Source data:
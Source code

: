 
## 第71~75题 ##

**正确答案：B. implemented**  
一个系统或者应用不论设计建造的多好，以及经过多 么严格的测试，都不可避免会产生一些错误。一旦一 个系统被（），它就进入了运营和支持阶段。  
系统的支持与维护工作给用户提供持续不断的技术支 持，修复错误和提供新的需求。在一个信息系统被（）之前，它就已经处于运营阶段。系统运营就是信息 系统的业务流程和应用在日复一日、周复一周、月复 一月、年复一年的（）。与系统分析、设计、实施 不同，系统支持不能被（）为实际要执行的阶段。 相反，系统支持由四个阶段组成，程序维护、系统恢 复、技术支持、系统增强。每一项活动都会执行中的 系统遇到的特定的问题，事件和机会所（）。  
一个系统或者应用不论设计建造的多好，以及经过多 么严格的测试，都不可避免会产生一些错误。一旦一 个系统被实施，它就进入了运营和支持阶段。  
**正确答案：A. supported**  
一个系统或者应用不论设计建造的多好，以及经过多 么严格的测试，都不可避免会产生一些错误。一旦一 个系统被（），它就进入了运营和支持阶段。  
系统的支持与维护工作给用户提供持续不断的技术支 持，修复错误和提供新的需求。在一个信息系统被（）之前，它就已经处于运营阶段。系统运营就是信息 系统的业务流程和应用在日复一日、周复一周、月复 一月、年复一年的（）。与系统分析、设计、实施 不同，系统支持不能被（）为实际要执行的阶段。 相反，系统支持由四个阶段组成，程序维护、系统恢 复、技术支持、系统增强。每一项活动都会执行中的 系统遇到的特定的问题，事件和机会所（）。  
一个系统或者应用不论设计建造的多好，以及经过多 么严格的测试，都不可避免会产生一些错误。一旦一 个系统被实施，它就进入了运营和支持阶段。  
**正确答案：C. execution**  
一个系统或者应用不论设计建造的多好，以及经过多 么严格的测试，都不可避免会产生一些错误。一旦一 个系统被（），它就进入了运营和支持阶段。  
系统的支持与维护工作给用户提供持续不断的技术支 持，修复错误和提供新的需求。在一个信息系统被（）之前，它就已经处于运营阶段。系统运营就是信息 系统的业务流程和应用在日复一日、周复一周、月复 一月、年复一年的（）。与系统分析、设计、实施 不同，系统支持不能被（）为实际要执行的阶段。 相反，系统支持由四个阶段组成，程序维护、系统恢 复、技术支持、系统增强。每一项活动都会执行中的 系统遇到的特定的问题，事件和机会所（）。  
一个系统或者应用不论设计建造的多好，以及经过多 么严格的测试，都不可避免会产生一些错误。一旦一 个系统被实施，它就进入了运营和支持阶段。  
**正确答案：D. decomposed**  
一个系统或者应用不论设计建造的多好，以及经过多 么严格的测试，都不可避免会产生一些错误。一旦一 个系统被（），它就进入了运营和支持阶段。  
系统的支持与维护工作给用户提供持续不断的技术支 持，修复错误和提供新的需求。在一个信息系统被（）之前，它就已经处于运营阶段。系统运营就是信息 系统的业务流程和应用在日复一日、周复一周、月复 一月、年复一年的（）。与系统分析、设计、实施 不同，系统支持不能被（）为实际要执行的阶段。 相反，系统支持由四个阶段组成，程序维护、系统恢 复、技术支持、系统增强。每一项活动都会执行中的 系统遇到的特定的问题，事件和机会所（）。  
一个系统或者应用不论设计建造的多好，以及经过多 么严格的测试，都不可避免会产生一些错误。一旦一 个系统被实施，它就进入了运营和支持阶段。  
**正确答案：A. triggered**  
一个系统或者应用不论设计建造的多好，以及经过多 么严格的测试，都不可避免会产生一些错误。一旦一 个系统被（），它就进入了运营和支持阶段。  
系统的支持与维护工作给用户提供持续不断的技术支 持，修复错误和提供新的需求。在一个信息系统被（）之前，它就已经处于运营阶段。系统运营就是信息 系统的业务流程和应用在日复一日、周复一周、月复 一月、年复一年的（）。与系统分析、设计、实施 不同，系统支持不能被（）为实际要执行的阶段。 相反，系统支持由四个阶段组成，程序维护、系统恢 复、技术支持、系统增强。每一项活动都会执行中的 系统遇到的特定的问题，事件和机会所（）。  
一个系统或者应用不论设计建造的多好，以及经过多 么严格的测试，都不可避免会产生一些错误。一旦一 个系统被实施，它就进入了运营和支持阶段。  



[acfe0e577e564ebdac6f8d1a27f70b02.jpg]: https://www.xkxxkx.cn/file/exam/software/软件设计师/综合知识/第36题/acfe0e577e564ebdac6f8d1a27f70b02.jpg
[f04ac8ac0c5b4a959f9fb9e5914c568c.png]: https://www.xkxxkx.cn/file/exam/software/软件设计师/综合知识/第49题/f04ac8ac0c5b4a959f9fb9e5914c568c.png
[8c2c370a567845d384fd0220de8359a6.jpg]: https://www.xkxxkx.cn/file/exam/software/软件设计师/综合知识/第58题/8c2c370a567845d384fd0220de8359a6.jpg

→ Your task: Please show, exactly as written, every line above that contains the word "软件设计师".

→ Answer to the problem:
[acfe0e577e564ebdac6f8d1a27f70b02.jpg]: https://www.xkxxkx.cn/file/exam/software/软件设计师/综合知识/第36题/acfe0e577e564ebdac6f8d1a27f70b02.jpg
[f04ac8ac0c5b4a959f9fb9e5914c568c.png]: https://www.xkxxkx.cn/file/exam/software/软件设计师/综合知识/第49题/f04ac8ac0c5b4a959f9fb9e5914c568c.png
[8c2c370a567845d384fd0220de8359a6.jpg]: https://www.xkxxkx.cn/file/exam/software/软件设计师/综合知识/第58题/8c2c370a567845d384fd0220de8359a6.jpg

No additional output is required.